Toutefois, la récente mise en détention d'un journaliste a interpellé et inquiété tous les observateurs de la scène marocaine. Le journaliste Ali Anouzla a été arrêté au Maroc le 17 septembre 2013 pour la publication d'un lien internet renvoyant vers une vidéo d'Al-Qaida au Maghreb Islamique. Les charges retenues contre ce journaliste seraient notamment, « l'apologie du terrorisme » et « l'incitation au terrorisme ».
De sa prison - il est désormais libéré -, il a lancé un message dans lequel il clamait son innocence et réfutait toutes les accusations, réclamant un procès équitable, conformément non pas aux lois anti-terrorisme, mais au Code de la presse. Dans le même communiqué, il ajoutait qu'en tant que journaliste, sa volonté était de « défendre un certain nombre de valeurs chères à son pays, dont la liberté ».
Au nom des droits de l'homme et de la liberté de la presse, et vu les relations étroites qui existent entre la Belgique et le Maroc, notamment à travers la population belge d'origine marocaine, pouvez-vous vous engager, monsieur le vice-premier ministre, à exprimer auprès des autorités marocaines la préoccupation de la Belgique concernant cette affaire - les charges restent maintenues à l'encontre de ce journaliste - et à formuler auprès de son homologue marocain le voeu que les poursuites s'éteignent.

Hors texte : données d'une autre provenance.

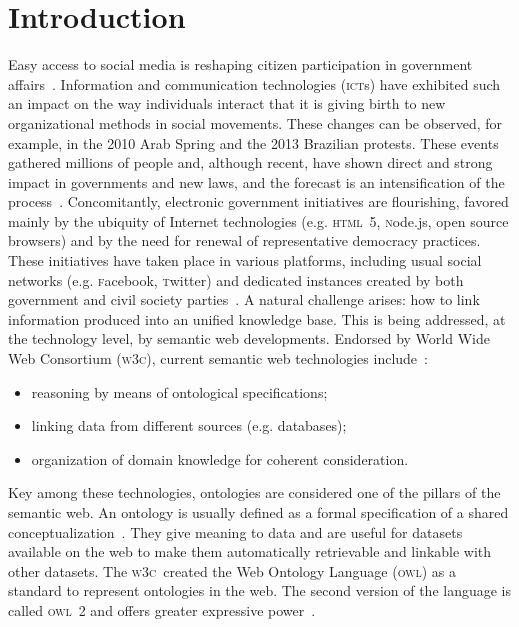 \documentclass[10pt,letterpaper]{article}
\newcommand{\owl}{\textsc{owl}}
\newcommand{\ict}{\textsc{ict}}
\newcommand{\html}{\textsc{html}}
\newcommand{\node}{\textsc{n}ode.js}
\newcommand{\facebook}{\textsc{f}acebook}
\newcommand{\twitter}{\textsc{t}witter}
\newcommand{\wwwc}{\textsc{w3c}}
\begin{document}
\section{Introduction}\label{sec:into}
Easy access to social media is reshaping citizen participation in government affairs~\cite{socMed}. 
Information and communication technologies (\ict s) have exhibited such an impact on the way individuals interact
that it is giving birth to new organizational methods in social movements.
These changes can be observed, for example, in the 2010 Arab Spring and the 2013 Brazilian protests.
These events gathered millions of people and, although recent,
have shown direct and strong impact in governments and new laws,
and the forecast is an intensification of the process~\cite{digRev1,digRev2,digRev3}.
Concomitantly, electronic government initiatives are flourishing,
favored mainly by the ubiquity of Internet technologies (e.g. \html\ 5, \node, open source browsers)
and by the need for renewal of representative democracy practices. 
These initiatives have taken place in various platforms, including usual social networks (e.g. \facebook, \twitter)
and dedicated instances created by both government and civil society parties~\cite{socMed,pita2010arquitetura,barros2010alem,knowledge}.
A natural challenge arises: how to link information produced into an unified knowledge base.
This is being addressed, at the technology level, by semantic web developments.
Endorsed by World Wide Web Consortium (\wwwc), current semantic web technologies include~\cite{Sem1}:
\begin{itemize}
    \item reasoning by means of ontological specifications;
    \item linking data from different sources (e.g. databases);
    \item organization of domain knowledge for coherent consideration.
\end{itemize}
\noindent Key among these technologies, ontologies are considered one of the pillars of the semantic web.
An ontology is usually defined as a formal specification of a shared conceptualization~\cite{gruber}.
They give meaning to data and are useful for datasets available on the web 
to make them automatically retrievable and linkable with other datasets.
The \wwwc\ created the Web Ontology Language (\owl) as a standard to represent ontologies in the web.
The second version of the language is called \owl\ 2 and offers greater expressive power~\cite{owl2}.
\end{document}
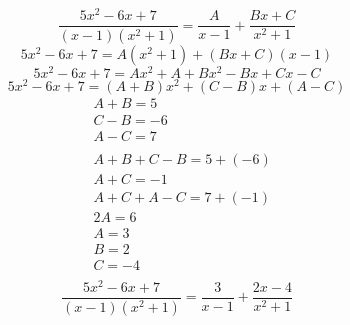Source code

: \documentclass{article}
\begin{document}
\begin{equation*}
    \frac{5x^2 - 6x + 7}{(x-1)(x^2 + 1)}
    =
    \frac{A}{x - 1} + \frac{Bx + C}{x^2 + 1}
\end{equation*}
\begin{equation*}
    5x^2 - 6x + 7
    =
    A (x^2 + 1) + (Bx + C)(x - 1)
\end{equation*}
\begin{equation*}
    5x^2 - 6x + 7
    =
    Ax^2 + A + Bx^2 - Bx + Cx - C
\end{equation*}
\begin{equation*}
    5x^2 - 6x + 7
    =
    (A + B)x^2 + (C - B)x + (A - C)
\end{equation*}
\begin{align*}
    &A + B = 5 \\
    &C - B = -6 \\
    &A - C = 7 \\ \\
    &A + B + C - B = 5 + (-6) \\
    &A + C = -1 \\
    &A + C + A - C = 7 + (-1) \\
    &2A = 6 \\
    &A = 3 \\
    &B = 2 \\
    &C = -4 \\
\end{align*}
\begin{equation*}
    \frac{5x^2 - 6x + 7}{(x-1)(x^2 + 1)}
    =
    \frac{3}{x - 1} + \frac{2x - 4}{x^2 + 1}
\end{equation*}
\end{document}
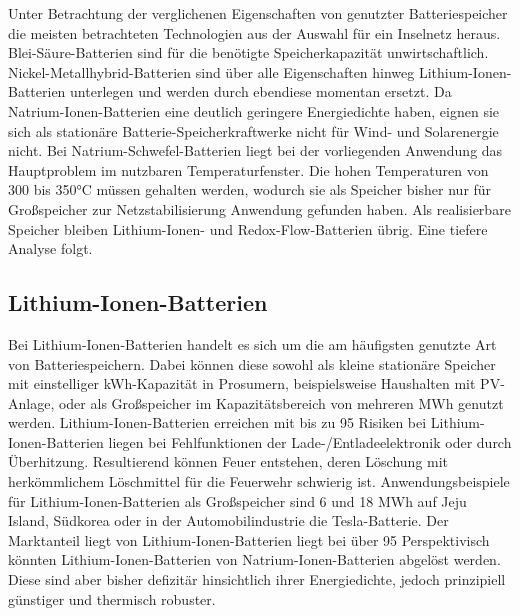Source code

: Unter Betrachtung der verglichenen Eigenschaften von genutzter Batteriespeicher die meisten betrachteten Technologien aus der Auswahl für ein Inselnetz heraus. Blei-Säure-Batterien sind für die benötigte Speicherkapazität unwirtschaftlich. Nickel-Metallhybrid-Batterien sind über alle Eigenschaften hinweg Lithium-Ionen-Batterien unterlegen und werden durch ebendiese momentan ersetzt. Da Natrium-Ionen-Batterien eine deutlich geringere Energiedichte haben, eignen sie sich als stationäre Batterie-Speicherkraftwerke nicht für Wind- und Solarenergie nicht. Bei Natrium-Schwefel-Batterien liegt bei der vorliegenden Anwendung das Hauptproblem im nutzbaren Temperaturfenster. Die hohen Temperaturen von 300 bis 350°C müssen gehalten werden, wodurch sie als Speicher bisher nur für Großspeicher zur Netzstabilisierung Anwendung gefunden haben. Als realisierbare Speicher bleiben Lithium-Ionen- und Redox-Flow-Batterien übrig. Eine tiefere Analyse folgt.

\subsection{Lithium-Ionen-Batterien}

Bei Lithium-Ionen-Batterien handelt es sich um die am häufigsten genutzte Art von Batteriespeichern. Dabei können diese sowohl als kleine stationäre Speicher mit einstelliger kWh-Kapazität in Prosumern, beispielsweise Haushalten mit PV-Anlage, oder als Großspeicher im Kapazitätsbereich von mehreren MWh genutzt werden.
Lithium-Ionen-Batterien erreichen mit bis zu 95 %
Risiken bei Lithium-Ionen-Batterien liegen bei Fehlfunktionen der Lade-/Entladeelektronik oder durch Überhitzung. Resultierend können Feuer entstehen, deren Löschung mit herkömmlichem Löschmittel für die Feuerwehr schwierig ist.
Anwendungsbeispiele für Lithium-Ionen-Batterien als Großspeicher sind 6 und 18 MWh auf Jeju Island, Südkorea oder in der Automobilindustrie die Tesla-Batterie. Der Marktanteil liegt von Lithium-Ionen-Batterien liegt bei über 95%
Perspektivisch könnten Lithium-Ionen-Batterien von Natrium-Ionen-Batterien abgelöst werden. Diese sind aber bisher defizitär hinsichtlich ihrer Energiedichte, jedoch prinzipiell günstiger und thermisch robuster.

Pourriez-vous aussi nous dire si vous entendez porter ce dossier devant les instances de coopération bilatérales idoines, notamment au niveau européen, et solliciter le soutien des institutions européennes ? En effet, au-delà du cas d'Ali Anouzla, d'autres enjeux se profilent en matière de liberté de la presse.
M. Didier Reynders, vice-premier ministre et ministre des Affaires étrangères, du Commerce extérieur et des Affaires européennes. - Mes services suivent avec attention les développements relatifs au cas que vous mentionnez. L'arrestation de M. Ali Anouzla, le 17 septembre dernier, a été condamnée par de nombreuses organisations marocaines et internationales de défense des droits de l'homme. Bien que M. Anouzla ait entre-temps été libéré, le 25 octobre dernier, il reste inculpé pour « aide matérielle, apologie et incitation au terrorisme ».
Ce dossier est également suivi de près par l'Union européenne. La délégation de l'Union européenne à Rabat et les ambassades de plusieurs États membres de l'Union ont eu plus d'un contact avec les autorités marocaines au sujet du cas Anouzla.
D'une manière plus générale, les questions relatives aux droits de l'homme sont régulièrement abordées avec les autorités marocaines sur le plan bilatéral ainsi que dans les forums multilatéraux. Bien que la liberté de presse soit garantie par les articles 25 et 28 de la nouvelle Constitution, les atteintes à ce droit seraient en augmentation au Maroc, selon un rapport publié par Reporters sans frontières, en octobre 2012.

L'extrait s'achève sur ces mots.